El supuesto amor que se prodigan marcas y clientes: ¿acaso son "novios"?

Conceptos como el amor y la lealtad están firmemente engranados en la condición humana. Y que las marcas quieran hablar de la relación con sus clientes en idénticos términos es tan presuntuoso como ridículo.

amor

Autora de la imagen: Liana Liebenberg

A algunas marcas puede dolerles en el alma hacer de repente semejante descubrimiento, pero lo cierto es que la vida del cliente no orbita en torno a ellas. Puede que las marcas están obsesionadas hasta la médula con sus clientes, pero estos tienen lamentablemente mejores cosas con las que obsesionarse.

Hay por supuesto excepciones a la norma. Hay consumidores tan fans de las marcas de sus amores que exudan por ellas sentimientos preñados hasta cierto punto de romanticismo.

Sin embargo, el amor arrebatado que algunos consumidores tienen a bien endilgar a marcas como Apple o Harley-Davidson es más bien una rareza. La mayor parte de la marca evoca en el consumidor mera ambivalencia (en modo alguno ribeteada de romance). ¿Acaso amamos con toda nuestra alma a nuestra marca de papel higiénico? ¿Se nos acelera el corazón al oír hablar de nuestro banco? ¿Llegaríamos al extremo de tatuarnos el logo de la estación de servicio donde habitualmente repostamos? Es obvio que no.

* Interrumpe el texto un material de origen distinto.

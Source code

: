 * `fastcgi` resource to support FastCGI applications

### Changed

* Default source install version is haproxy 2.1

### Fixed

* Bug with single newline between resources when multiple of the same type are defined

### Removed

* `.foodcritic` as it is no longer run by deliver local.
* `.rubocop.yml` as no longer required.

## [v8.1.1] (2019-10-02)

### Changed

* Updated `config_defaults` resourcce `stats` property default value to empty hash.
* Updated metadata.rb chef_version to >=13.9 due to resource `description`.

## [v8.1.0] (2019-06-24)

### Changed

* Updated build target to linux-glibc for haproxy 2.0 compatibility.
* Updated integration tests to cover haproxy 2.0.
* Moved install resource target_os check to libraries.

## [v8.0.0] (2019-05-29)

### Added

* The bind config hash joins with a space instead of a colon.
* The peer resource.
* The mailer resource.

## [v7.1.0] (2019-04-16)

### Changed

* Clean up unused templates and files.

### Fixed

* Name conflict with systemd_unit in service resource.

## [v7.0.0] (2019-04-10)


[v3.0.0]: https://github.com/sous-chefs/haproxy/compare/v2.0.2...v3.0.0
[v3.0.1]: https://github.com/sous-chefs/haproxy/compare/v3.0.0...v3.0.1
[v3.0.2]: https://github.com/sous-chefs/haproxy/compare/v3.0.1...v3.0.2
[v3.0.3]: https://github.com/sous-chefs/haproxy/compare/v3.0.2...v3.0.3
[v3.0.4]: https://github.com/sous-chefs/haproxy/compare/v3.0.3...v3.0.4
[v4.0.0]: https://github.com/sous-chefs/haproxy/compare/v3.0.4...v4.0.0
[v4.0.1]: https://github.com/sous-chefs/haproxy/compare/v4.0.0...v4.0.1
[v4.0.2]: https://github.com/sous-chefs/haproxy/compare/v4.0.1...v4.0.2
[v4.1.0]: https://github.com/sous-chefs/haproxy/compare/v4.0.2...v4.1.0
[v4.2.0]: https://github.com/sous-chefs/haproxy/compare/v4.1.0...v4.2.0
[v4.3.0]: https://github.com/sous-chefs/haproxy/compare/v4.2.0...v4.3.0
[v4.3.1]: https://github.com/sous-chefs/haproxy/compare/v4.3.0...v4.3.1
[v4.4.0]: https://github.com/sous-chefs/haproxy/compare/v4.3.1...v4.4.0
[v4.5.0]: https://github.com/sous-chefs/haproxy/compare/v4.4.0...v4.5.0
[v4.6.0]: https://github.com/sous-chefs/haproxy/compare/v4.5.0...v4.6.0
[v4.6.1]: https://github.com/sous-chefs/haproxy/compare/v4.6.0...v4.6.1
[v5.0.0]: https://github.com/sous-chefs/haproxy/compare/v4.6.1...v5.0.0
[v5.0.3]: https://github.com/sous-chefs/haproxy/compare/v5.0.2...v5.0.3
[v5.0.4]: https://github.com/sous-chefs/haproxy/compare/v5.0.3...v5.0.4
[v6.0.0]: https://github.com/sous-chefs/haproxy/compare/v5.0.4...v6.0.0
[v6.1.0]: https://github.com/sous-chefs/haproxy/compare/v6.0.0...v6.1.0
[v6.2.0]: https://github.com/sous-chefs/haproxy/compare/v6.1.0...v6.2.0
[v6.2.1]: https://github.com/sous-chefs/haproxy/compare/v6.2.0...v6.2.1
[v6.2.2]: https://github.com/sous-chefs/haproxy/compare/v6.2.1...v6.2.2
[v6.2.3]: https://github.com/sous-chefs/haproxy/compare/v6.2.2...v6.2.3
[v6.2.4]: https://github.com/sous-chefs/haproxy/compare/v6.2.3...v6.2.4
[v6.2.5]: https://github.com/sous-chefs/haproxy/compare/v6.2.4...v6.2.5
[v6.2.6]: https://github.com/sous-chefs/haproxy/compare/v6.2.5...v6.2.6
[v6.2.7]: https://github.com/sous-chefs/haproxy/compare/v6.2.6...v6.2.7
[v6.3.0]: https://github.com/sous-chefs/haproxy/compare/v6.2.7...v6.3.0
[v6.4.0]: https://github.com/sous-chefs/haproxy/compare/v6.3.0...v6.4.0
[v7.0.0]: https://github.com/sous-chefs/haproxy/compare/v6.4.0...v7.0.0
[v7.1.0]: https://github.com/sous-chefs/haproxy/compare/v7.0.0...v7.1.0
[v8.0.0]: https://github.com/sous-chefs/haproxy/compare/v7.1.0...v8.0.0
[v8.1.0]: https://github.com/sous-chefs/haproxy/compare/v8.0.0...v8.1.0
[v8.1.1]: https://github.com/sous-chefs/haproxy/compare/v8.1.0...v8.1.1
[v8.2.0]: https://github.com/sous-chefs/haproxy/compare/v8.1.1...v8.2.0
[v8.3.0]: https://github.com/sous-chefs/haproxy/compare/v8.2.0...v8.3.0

En realidad parte del problema reside en el vocabulario empleado, explica Nick Chiarelli en un artículo para Campaign. Adoptando terminología que entronca de manera tan directa con las relaciones humanas, las marcas no buscan sino elevarse a sí mismas a los altares (probablemente sin merecerlo).

Conceptos como el amor y la lealtad están firmemente engranados en la condición humana. Y han procurado alimento a la mente de los poetas, los artistas y los filósofos durante siglos. Que las marcas quieran hablar de la relación con sus clientes en idénticos términos es tan presuntuoso y arrogante como profundamente risible.

No, lo que une a la mayor parte de las marcas con sus clientes no es amor (en su vertiente más romántica)

¿De qué hablamos entonces cuando hablamos (por los codos) de "brand love"? De algo a medio camino entre la transacción pura y dura y el amor revestido de autenticidad (con el que son agasajadas solo unas pocas marcas).

Por la mayor parte de las marcas sentimos cercanía, pero esa cercanía está completamente exenta de amor (si entendemos el amor en su vertiente más romántica). Es cierto que si las marcas que habitualmente compramos desaparecieran, las echaríamos quizás de menos, pero terminaríamos reemplazándolas por algo similar tarde o temprano.

De igual modo que cercanía no es sinónimo de amor, tampoco la lealtad que le juramos a las marcas es idéntica a la lealtad con la que nutrimos nuestras relaciones con amigos y familiares. La lealtad a las marcas no es sino un hábito incentivado. Un cliente es leal a una marca cuando continúa arrojándola en el carrito de la compra, independientemente del porqué. Muy distinta es, sin embargo, la lealtad forjada entre amigos, aquella que les mueve es procurarse apoyo mutuamente en los momentos buenos y en los no tan buenos.

En el caso de las marcas lealtad se diluye como un azucarillo tan pronto como el cliente se topa de bruces con una mala experiencia (que no perdona así como así). En este sentido, las marcas deberían aproximarse a cada compra del consumidor como si fuera la primera, evitar la complacencia y no da por sentado que el cliente seguirá siempre a su vera (pase lo que pase).

Durante la pandemia la lealtad, ya de por sí frágil, que une a los consumidores y a las marcas se ha resquebrajado aún más. Más preocupados que nunca por factores como el precio, la disponibilidad, la conveniencia y la rapidez, los consumidores no han tenido prurito alguno a la hora de poner los cuernos a sus marcas favoritas.

El mal llamado amor que el consumidor profesa a las marcas es terriblemente quebradizo y para evitar que se marchite hay que hay que prestar atención simultáneamente a las tácticas a corto plazo (algo tan simple como asegurarse de que hay stock del producto en el punto de venta) como al branding estratégico a largo plazo (ese que hace que germine en el corazón del consumidor algo similar al romanticismo), concluye Chiarelli.